Эта неумолимая тяга духа к свободе проистекает из источника – от неуемной жажды существовать, жажды «Быть». Этот источник питает любое вещество и существо на свете. Вся человеческая мысль пропитана гальваническим элементом «Быть». Агрессивная, гильотинная, не знающая пощады и жалости, воля природы заложена в таковом неиссякаемым, неистребимом свойстве, как характер и дух человека. Сила их – не в экстракте, не в колоде верных карт.

Они авангард человеческой личности. В них и смелость, и дерзость, и твердость.

Поэзия Пушкина сеет добро каждой строчкой, каждым словом. И наше сердце растет в этом упражнении добра, становясь более милосердным, утонченным, менее эгоистическим личным аппаратом:

Пускай увижу милый взор,

Пускай услышу голос милый

Базальтовый профиль Наполеона– молодые задорные глаза, сверкающие жаждой побед, лоб чистый, без единой морщины, кожа на нем натянута, ровная как поверхность тихой речки, губы налиты соком, речь увлекательная как прекрасный танец. Живой как ртуть.

Душой Мефистофеля – острый, дерзкий, горячий, испепеляющий, умещающий в себе и ад, и рай, и само небо, и всю землю, весь род людей и весь мир… поднимающий без робости и содрогания пестрый покров познания, чтобы увидеть его глубинный смысл – тайну египетской богини Изиды.

Позволю авторский рефрен к данному надвременному персонажу:

– Сказано – сделано, таков мой девиз – (Мефистофель)

– Вы меня извините, род человеческий, за такую щепетильность, но я привык считать время на столетия. Меньший вариант времени мне не выгоден. – (Мефистофель).

Пушкин – живое и видимое воплощение доктора Фауста – дерзновенный, могучий ум, который поставил перед собой цели, «чтоб равным стать отныне божеству» —

«Тогда бы мог воскликнуть я: «Мгновенье!

О как прекрасно ты, повремени!»

В. Гете (по легенде, подаривший Пушкину перо, которым был написан «Фауст»)

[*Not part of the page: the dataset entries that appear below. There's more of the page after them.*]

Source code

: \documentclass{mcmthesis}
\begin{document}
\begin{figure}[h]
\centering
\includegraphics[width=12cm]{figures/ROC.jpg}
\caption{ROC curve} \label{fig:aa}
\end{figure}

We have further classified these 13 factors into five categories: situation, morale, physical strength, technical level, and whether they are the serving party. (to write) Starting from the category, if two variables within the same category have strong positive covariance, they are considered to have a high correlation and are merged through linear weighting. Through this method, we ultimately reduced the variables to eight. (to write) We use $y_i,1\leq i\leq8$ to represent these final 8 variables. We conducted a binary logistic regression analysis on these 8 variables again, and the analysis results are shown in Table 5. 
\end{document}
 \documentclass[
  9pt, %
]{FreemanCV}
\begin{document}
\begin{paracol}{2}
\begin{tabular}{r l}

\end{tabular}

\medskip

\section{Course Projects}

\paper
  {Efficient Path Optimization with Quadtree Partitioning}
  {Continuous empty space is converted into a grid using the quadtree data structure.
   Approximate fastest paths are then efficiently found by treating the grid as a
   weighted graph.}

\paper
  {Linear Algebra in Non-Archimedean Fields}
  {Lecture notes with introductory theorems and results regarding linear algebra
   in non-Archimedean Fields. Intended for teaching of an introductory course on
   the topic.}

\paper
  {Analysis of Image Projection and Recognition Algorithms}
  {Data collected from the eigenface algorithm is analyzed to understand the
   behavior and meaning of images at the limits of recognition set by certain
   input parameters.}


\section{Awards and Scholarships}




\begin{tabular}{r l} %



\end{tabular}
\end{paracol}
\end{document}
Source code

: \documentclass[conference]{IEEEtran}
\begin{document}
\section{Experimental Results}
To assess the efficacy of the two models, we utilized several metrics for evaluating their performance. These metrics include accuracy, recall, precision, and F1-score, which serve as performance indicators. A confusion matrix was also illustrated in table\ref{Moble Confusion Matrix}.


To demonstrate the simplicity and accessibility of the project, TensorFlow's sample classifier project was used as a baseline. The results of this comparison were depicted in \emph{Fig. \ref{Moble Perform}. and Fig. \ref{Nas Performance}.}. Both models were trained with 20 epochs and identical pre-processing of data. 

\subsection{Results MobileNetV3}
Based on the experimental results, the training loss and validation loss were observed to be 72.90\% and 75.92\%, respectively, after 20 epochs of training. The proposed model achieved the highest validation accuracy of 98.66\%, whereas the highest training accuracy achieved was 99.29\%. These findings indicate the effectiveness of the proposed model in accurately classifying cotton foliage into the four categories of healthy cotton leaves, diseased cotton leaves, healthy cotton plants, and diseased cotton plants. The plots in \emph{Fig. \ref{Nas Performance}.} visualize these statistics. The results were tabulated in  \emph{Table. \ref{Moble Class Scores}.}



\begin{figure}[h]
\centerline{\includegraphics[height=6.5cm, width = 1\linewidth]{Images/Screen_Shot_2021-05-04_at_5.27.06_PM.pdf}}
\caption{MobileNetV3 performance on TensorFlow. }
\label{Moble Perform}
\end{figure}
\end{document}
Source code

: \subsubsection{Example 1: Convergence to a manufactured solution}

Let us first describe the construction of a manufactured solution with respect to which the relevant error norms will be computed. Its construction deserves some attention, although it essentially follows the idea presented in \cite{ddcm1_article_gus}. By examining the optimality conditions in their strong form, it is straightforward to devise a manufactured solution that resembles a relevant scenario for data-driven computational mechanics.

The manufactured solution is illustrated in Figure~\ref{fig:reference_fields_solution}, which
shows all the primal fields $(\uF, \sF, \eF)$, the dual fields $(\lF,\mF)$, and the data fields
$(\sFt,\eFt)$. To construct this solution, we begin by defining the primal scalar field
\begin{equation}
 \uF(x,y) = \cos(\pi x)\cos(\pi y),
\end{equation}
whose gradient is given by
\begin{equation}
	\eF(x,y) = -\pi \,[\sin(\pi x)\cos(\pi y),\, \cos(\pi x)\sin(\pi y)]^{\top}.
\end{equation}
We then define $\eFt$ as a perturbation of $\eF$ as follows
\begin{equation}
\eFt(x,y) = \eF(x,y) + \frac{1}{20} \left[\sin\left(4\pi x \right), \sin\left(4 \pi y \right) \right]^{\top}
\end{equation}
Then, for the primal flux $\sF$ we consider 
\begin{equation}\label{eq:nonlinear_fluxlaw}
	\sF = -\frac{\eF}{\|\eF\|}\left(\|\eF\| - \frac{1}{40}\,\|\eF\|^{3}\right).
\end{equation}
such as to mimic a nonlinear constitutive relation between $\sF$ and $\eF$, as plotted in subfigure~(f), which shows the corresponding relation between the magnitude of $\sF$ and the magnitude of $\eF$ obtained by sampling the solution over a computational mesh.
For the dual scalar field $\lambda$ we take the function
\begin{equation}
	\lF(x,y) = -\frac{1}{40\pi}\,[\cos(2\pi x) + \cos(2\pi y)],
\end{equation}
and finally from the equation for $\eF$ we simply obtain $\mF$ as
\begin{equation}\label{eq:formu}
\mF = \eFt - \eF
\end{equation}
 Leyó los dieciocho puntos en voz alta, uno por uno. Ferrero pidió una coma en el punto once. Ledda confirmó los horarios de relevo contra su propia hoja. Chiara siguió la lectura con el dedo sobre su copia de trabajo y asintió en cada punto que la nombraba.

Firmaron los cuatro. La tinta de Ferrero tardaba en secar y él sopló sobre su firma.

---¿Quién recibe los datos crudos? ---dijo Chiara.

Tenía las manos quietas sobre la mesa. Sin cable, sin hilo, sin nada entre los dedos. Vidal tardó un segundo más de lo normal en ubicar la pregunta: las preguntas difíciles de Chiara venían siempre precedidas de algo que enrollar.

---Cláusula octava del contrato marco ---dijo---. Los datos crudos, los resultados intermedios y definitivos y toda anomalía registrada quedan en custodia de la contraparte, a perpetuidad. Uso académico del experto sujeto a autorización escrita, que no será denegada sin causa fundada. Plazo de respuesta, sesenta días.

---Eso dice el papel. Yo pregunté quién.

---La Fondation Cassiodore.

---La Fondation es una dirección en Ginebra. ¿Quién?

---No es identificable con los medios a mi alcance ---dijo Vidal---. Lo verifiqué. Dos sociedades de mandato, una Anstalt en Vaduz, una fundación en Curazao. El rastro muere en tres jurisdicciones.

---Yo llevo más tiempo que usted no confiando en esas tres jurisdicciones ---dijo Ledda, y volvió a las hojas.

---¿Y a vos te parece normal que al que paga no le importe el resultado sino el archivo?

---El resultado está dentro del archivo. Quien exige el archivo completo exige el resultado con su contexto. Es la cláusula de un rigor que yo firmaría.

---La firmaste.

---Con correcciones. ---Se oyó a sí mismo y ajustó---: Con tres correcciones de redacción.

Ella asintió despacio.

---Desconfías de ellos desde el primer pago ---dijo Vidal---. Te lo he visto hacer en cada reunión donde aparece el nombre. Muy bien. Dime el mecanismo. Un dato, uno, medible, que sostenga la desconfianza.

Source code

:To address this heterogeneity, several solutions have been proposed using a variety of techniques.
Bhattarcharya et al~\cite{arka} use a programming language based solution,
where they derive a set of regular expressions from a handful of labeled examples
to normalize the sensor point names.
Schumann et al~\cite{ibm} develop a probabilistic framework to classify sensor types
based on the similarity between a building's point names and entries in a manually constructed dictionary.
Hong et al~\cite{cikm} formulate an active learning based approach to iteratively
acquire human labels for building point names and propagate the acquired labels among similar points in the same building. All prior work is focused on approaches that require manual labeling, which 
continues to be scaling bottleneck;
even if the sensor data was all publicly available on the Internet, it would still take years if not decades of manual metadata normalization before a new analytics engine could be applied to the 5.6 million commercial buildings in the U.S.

Позволю откровение Пушкина в своей интерпретации: «Все дело обстоит с идеалом, а он вечен, пока живет человек. И вечно будет стремиться он к своему идеалу, к познанию себя и мира, побеждая душевные скорби и муки, побеждая раздираемые его сомнения. И будут говорит про него: «В нем живет дух Фауста! Дух Познания! Всепобеждающий дух познания! «О, верь словам моим. Властью высшей облечено отныне мое слово!».

Греческий мифологический Аид – обладатель волшебного шлема, делающего его невидимым, но осязаемо присутствующим в мыслях, эмоциях и настроениях.

Как– то само по себе поэтическое слово, сакральный голос Пушкина, звучащие с тех незримых рубежей, становятся частью человека, частью его сознания, частью его совести, частью счастливой и достойной жизни, не допускающей превращения личности в посредственность, ординарность, в экзистенционально трагическую фигуру, несущую в себе образ жалкого кондотьера и коллаборациониста: «Велик на малые дела»– лат.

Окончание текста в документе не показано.